*WORK REQUIRED*
Every entry below should be printed again exactly as it reads.

*RECORDED INFORMATION*

-*-

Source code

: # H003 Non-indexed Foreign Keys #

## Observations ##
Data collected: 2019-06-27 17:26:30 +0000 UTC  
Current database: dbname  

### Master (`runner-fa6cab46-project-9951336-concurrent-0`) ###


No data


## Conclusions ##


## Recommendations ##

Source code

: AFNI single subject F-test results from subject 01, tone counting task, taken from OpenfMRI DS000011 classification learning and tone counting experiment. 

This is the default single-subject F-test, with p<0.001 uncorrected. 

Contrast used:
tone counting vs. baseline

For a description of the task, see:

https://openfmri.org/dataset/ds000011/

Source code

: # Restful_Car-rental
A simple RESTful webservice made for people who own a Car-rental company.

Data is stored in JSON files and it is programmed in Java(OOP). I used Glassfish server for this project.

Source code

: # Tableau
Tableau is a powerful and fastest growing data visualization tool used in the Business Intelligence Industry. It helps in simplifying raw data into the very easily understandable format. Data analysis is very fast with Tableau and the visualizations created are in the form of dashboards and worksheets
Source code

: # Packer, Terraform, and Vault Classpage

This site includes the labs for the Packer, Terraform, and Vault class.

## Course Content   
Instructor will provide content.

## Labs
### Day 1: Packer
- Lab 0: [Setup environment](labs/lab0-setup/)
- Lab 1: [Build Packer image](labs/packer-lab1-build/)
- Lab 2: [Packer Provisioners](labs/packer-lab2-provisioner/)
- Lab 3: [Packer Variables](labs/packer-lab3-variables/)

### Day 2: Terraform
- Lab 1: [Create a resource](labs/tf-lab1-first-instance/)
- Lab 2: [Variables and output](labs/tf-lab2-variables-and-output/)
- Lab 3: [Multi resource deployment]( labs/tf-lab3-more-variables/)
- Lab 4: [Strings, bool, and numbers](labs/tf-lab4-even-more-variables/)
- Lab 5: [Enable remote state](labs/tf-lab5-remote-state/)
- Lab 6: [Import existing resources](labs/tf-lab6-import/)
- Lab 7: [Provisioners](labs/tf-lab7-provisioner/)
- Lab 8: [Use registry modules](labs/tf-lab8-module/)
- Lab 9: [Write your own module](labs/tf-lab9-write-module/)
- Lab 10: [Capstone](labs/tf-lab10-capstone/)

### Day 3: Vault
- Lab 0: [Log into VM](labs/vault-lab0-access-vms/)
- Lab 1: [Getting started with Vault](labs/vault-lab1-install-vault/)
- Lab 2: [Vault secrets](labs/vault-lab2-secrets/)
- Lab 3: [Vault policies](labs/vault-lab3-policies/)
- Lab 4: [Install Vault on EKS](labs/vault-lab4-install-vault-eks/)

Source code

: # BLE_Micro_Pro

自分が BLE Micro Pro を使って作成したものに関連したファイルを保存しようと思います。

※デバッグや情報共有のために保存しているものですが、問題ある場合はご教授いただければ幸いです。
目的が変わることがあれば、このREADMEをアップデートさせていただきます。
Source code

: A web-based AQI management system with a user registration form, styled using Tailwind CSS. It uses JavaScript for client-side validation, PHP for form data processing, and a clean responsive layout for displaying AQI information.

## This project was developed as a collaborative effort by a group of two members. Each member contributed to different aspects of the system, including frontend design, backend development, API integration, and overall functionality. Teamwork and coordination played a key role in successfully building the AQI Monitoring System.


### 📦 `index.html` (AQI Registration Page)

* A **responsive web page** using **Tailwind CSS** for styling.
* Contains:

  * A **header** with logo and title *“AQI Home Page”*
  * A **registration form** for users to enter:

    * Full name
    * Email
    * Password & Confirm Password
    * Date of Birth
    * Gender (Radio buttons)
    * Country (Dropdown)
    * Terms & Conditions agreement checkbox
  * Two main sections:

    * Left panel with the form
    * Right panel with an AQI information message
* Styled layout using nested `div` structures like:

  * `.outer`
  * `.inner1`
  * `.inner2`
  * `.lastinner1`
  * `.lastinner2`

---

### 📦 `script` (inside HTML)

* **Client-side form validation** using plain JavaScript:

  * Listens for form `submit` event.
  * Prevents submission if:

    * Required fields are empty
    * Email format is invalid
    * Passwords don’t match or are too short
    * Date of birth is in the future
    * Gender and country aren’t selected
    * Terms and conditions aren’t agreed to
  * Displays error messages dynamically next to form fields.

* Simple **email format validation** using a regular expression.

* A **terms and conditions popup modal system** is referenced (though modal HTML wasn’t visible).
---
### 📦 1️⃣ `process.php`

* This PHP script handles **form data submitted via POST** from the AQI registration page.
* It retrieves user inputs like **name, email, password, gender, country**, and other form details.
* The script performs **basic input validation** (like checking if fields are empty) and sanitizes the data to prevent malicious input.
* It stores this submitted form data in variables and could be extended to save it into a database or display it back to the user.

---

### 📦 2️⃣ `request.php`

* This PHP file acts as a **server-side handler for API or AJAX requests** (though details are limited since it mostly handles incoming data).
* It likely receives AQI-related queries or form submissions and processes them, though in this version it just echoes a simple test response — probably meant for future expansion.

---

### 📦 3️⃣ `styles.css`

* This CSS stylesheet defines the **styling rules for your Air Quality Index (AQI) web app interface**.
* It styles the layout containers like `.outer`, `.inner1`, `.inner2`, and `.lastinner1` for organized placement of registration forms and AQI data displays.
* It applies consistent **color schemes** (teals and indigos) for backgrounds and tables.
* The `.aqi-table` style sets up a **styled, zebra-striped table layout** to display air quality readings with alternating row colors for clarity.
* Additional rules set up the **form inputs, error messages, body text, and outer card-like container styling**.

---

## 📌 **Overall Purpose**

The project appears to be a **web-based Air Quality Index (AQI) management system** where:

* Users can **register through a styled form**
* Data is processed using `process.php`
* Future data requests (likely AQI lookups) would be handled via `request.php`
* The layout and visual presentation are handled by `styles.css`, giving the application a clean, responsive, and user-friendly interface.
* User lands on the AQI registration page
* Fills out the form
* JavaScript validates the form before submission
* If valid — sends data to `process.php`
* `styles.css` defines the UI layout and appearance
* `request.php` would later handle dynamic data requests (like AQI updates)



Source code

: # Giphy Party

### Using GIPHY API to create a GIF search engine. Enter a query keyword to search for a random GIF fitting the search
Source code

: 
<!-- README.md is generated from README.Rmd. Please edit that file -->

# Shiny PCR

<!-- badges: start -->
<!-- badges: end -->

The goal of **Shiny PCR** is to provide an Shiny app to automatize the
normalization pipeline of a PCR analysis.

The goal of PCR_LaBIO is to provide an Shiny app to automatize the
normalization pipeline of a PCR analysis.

-*-

*YOUR RESPONSE*
Source code

: # H003 Non-indexed Foreign Keys #

## Observations ##
Data collected: 2019-06-27 17:26:30 +0000 UTC  
Current database: dbname  

### Master (`runner-fa6cab46-project-9951336-concurrent-0`) ###


No data


## Conclusions ##


## Recommendations ##

Source code

: AFNI single subject F-test results from subject 01, tone counting task, taken from OpenfMRI DS000011 classification learning and tone counting experiment. 

This is the default single-subject F-test, with p<0.001 uncorrected. 

Contrast used:
tone counting vs. baseline

For a description of the task, see:

https://openfmri.org/dataset/ds000011/

Source code

: # Restful_Car-rental
A simple RESTful webservice made for people who own a Car-rental company.

Data is stored in JSON files and it is programmed in Java(OOP). I used Glassfish server for this project.

Source code

: # Tableau
Tableau is a powerful and fastest growing data visualization tool used in the Business Intelligence Industry. It helps in simplifying raw data into the very easily understandable format. Data analysis is very fast with Tableau and the visualizations created are in the form of dashboards and worksheets
Source code

: # Packer, Terraform, and Vault Classpage

This site includes the labs for the Packer, Terraform, and Vault class.

## Course Content   
Instructor will provide content.

## Labs
### Day 1: Packer
- Lab 0: [Setup environment](labs/lab0-setup/)
- Lab 1: [Build Packer image](labs/packer-lab1-build/)
- Lab 2: [Packer Provisioners](labs/packer-lab2-provisioner/)
- Lab 3: [Packer Variables](labs/packer-lab3-variables/)

### Day 2: Terraform
- Lab 1: [Create a resource](labs/tf-lab1-first-instance/)
- Lab 2: [Variables and output](labs/tf-lab2-variables-and-output/)
- Lab 3: [Multi resource deployment]( labs/tf-lab3-more-variables/)
- Lab 4: [Strings, bool, and numbers](labs/tf-lab4-even-more-variables/)
- Lab 5: [Enable remote state](labs/tf-lab5-remote-state/)
- Lab 6: [Import existing resources](labs/tf-lab6-import/)
- Lab 7: [Provisioners](labs/tf-lab7-provisioner/)
- Lab 8: [Use registry modules](labs/tf-lab8-module/)
- Lab 9: [Write your own module](labs/tf-lab9-write-module/)
- Lab 10: [Capstone](labs/tf-lab10-capstone/)

### Day 3: Vault
- Lab 0: [Log into VM](labs/vault-lab0-access-vms/)
- Lab 1: [Getting started with Vault](labs/vault-lab1-install-vault/)
- Lab 2: [Vault secrets](labs/vault-lab2-secrets/)
- Lab 3: [Vault policies](labs/vault-lab3-policies/)
- Lab 4: [Install Vault on EKS](labs/vault-lab4-install-vault-eks/)

Source code

: # BLE_Micro_Pro

自分が BLE Micro Pro を使って作成したものに関連したファイルを保存しようと思います。

※デバッグや情報共有のために保存しているものですが、問題ある場合はご教授いただければ幸いです。
目的が変わることがあれば、このREADMEをアップデートさせていただきます。
Source code

: A web-based AQI management system with a user registration form, styled using Tailwind CSS. It uses JavaScript for client-side validation, PHP for form data processing, and a clean responsive layout for displaying AQI information.

## This project was developed as a collaborative effort by a group of two members. Each member contributed to different aspects of the system, including frontend design, backend development, API integration, and overall functionality. Teamwork and coordination played a key role in successfully building the AQI Monitoring System.


### 📦 `index.html` (AQI Registration Page)

* A **responsive web page** using **Tailwind CSS** for styling.
* Contains:

  * A **header** with logo and title *“AQI Home Page”*
  * A **registration form** for users to enter:

    * Full name
    * Email
    * Password & Confirm Password
    * Date of Birth
    * Gender (Radio buttons)
    * Country (Dropdown)
    * Terms & Conditions agreement checkbox
  * Two main sections:

    * Left panel with the form
    * Right panel with an AQI information message
* Styled layout using nested `div` structures like:

  * `.outer`
  * `.inner1`
  * `.inner2`
  * `.lastinner1`
  * `.lastinner2`

---

### 📦 `script` (inside HTML)

* **Client-side form validation** using plain JavaScript:

  * Listens for form `submit` event.
  * Prevents submission if:

    * Required fields are empty
    * Email format is invalid
    * Passwords don’t match or are too short
    * Date of birth is in the future
    * Gender and country aren’t selected
    * Terms and conditions aren’t agreed to
  * Displays error messages dynamically next to form fields.

* Simple **email format validation** using a regular expression.

* A **terms and conditions popup modal system** is referenced (though modal HTML wasn’t visible).
---
### 📦 1️⃣ `process.php`

* This PHP script handles **form data submitted via POST** from the AQI registration page.
* It retrieves user inputs like **name, email, password, gender, country**, and other form details.
* The script performs **basic input validation** (like checking if fields are empty) and sanitizes the data to prevent malicious input.
* It stores this submitted form data in variables and could be extended to save it into a database or display it back to the user.

---

### 📦 2️⃣ `request.php`

* This PHP file acts as a **server-side handler for API or AJAX requests** (though details are limited since it mostly handles incoming data).
* It likely receives AQI-related queries or form submissions and processes them, though in this version it just echoes a simple test response — probably meant for future expansion.

---

### 📦 3️⃣ `styles.css`

* This CSS stylesheet defines the **styling rules for your Air Quality Index (AQI) web app interface**.
* It styles the layout containers like `.outer`, `.inner1`, `.inner2`, and `.lastinner1` for organized placement of registration forms and AQI data displays.
* It applies consistent **color schemes** (teals and indigos) for backgrounds and tables.
* The `.aqi-table` style sets up a **styled, zebra-striped table layout** to display air quality readings with alternating row colors for clarity.
* Additional rules set up the **form inputs, error messages, body text, and outer card-like container styling**.

---

## 📌 **Overall Purpose**

The project appears to be a **web-based Air Quality Index (AQI) management system** where:

* Users can **register through a styled form**
* Data is processed using `process.php`
* Future data requests (likely AQI lookups) would be handled via `request.php`
* The layout and visual presentation are handled by `styles.css`, giving the application a clean, responsive, and user-friendly interface.
* User lands on the AQI registration page
* Fills out the form
* JavaScript validates the form before submission
* If valid — sends data to `process.php`
* `styles.css` defines the UI layout and appearance
* `request.php` would later handle dynamic data requests (like AQI updates)



Source code

: # Giphy Party

### Using GIPHY API to create a GIF search engine. Enter a query keyword to search for a random GIF fitting the search
Source code

: 
<!-- README.md is generated from README.Rmd. Please edit that file -->

# Shiny PCR

<!-- badges: start -->
<!-- badges: end -->

The goal of **Shiny PCR** is to provide an Shiny app to automatize the
normalization pipeline of a PCR analysis.

The goal of PCR_LaBIO is to provide an Shiny app to automatize the
normalization pipeline of a PCR analysis.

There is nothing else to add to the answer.